═══ Source records

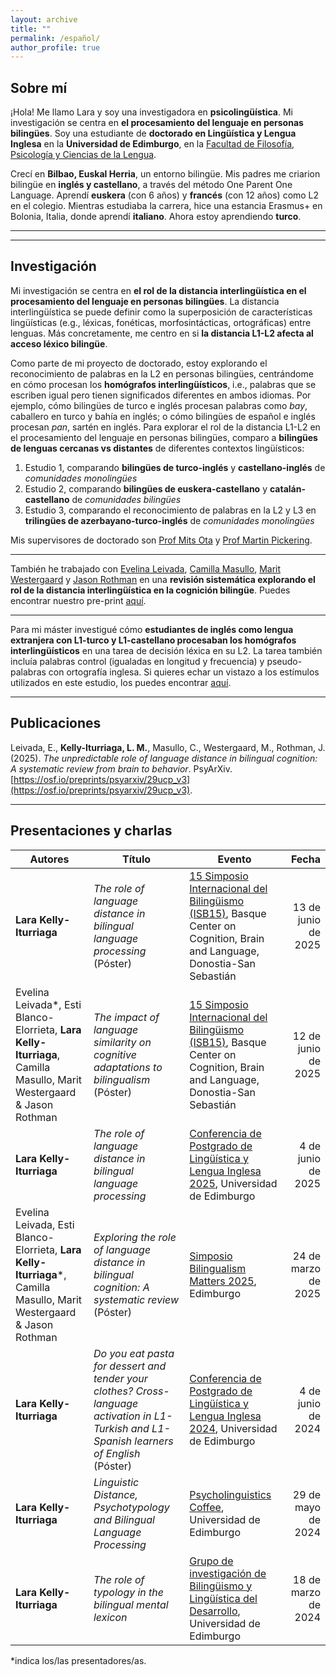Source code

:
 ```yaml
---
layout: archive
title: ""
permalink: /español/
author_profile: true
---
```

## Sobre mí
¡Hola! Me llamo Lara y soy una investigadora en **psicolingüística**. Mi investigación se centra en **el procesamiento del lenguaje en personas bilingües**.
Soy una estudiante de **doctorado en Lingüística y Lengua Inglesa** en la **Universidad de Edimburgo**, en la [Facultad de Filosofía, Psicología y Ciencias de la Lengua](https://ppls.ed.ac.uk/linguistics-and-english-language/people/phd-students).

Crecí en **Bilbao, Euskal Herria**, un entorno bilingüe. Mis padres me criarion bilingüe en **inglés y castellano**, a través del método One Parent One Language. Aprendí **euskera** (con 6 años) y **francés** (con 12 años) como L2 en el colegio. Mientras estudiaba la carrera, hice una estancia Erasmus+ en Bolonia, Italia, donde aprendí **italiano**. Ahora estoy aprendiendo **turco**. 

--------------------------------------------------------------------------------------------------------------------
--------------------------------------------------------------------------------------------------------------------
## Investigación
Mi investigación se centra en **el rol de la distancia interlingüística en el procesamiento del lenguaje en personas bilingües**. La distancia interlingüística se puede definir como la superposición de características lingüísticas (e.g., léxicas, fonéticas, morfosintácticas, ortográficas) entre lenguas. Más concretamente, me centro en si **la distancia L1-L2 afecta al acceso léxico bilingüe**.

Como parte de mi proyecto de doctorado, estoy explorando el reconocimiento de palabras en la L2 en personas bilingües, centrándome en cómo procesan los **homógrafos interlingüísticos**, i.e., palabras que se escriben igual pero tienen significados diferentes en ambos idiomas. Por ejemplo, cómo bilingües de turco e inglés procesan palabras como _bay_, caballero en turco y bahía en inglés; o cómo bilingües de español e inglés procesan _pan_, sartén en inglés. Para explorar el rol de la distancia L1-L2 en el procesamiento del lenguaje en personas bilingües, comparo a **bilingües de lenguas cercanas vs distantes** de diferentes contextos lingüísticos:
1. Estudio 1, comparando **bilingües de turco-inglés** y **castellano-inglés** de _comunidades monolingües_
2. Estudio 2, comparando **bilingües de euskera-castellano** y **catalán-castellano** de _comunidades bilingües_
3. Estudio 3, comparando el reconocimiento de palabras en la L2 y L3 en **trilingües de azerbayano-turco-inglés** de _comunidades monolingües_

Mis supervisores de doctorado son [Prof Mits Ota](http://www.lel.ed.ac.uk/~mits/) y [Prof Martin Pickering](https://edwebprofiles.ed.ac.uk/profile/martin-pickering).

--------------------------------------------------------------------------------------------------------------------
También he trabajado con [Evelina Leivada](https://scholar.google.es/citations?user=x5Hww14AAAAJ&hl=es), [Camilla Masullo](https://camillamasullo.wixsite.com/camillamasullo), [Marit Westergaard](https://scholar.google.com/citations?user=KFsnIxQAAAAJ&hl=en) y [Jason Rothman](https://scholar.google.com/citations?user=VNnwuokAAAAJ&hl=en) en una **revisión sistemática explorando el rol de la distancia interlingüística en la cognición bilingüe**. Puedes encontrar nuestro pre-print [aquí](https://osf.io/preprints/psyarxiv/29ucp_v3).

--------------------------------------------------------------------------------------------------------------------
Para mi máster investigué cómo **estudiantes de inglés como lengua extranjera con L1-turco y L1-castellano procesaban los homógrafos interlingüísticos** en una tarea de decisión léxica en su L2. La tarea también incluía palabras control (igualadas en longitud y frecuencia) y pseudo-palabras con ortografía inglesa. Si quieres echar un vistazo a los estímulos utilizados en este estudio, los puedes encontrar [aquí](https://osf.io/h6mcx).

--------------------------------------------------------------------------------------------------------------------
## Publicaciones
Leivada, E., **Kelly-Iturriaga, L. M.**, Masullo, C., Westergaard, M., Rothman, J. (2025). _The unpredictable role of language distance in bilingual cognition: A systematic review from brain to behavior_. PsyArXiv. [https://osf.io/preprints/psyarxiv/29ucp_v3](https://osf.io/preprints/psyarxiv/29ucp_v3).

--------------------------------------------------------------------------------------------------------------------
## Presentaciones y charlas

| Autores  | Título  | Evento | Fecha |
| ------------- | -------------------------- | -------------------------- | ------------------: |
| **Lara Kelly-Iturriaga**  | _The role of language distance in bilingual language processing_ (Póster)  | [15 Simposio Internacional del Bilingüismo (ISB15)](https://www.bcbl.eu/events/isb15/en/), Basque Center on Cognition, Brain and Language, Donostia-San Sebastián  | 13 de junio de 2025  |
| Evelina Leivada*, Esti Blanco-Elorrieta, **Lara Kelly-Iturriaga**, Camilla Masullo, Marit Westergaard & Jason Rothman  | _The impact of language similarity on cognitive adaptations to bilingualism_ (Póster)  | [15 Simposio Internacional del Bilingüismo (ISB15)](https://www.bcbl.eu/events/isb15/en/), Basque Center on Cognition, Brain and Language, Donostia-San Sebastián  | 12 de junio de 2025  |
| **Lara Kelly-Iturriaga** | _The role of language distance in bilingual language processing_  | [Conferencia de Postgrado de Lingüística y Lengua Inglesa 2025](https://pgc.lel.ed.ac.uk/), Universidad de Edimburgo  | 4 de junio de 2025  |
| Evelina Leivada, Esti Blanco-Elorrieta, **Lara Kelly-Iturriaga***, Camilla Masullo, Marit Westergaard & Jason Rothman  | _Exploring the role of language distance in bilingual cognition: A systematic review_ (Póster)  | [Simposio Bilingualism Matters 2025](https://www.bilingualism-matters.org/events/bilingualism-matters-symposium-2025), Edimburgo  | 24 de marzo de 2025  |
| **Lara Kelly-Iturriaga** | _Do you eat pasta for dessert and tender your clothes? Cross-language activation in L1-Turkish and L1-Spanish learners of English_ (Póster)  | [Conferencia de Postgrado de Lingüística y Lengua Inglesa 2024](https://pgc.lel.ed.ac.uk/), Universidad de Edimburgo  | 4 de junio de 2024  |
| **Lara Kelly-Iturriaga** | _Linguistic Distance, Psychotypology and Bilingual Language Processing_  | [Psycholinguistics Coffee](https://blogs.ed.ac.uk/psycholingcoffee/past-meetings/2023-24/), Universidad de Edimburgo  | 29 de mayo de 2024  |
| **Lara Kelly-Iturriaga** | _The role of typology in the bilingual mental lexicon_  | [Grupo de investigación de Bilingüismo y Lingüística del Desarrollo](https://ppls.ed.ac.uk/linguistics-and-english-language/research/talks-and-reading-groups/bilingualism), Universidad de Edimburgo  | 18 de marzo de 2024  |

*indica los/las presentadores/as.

══════

Try it: Reproduce the lines above, beginning at the line with "## Investigación" and stopping after the line with "2. Estudio 2, comparando", exactly as they are.

Exercise result:
## Investigación
Mi investigación se centra en **el rol de la distancia interlingüística en el procesamiento del lenguaje en personas bilingües**. La distancia interlingüística se puede definir como la superposición de características lingüísticas (e.g., léxicas, fonéticas, morfosintácticas, ortográficas) entre lenguas. Más concretamente, me centro en si **la distancia L1-L2 afecta al acceso léxico bilingüe**.

Como parte de mi proyecto de doctorado, estoy explorando el reconocimiento de palabras en la L2 en personas bilingües, centrándome en cómo procesan los **homógrafos interlingüísticos**, i.e., palabras que se escriben igual pero tienen significados diferentes en ambos idiomas. Por ejemplo, cómo bilingües de turco e inglés procesan palabras como _bay_, caballero en turco y bahía en inglés; o cómo bilingües de español e inglés procesan _pan_, sartén en inglés. Para explorar el rol de la distancia L1-L2 en el procesamiento del lenguaje en personas bilingües, comparo a **bilingües de lenguas cercanas vs distantes** de diferentes contextos lingüísticos:
1. Estudio 1, comparando **bilingües de turco-inglés** y **castellano-inglés** de _comunidades monolingües_
2. Estudio 2, comparando **bilingües de euskera-castellano** y **catalán-castellano** de _comunidades bilingües_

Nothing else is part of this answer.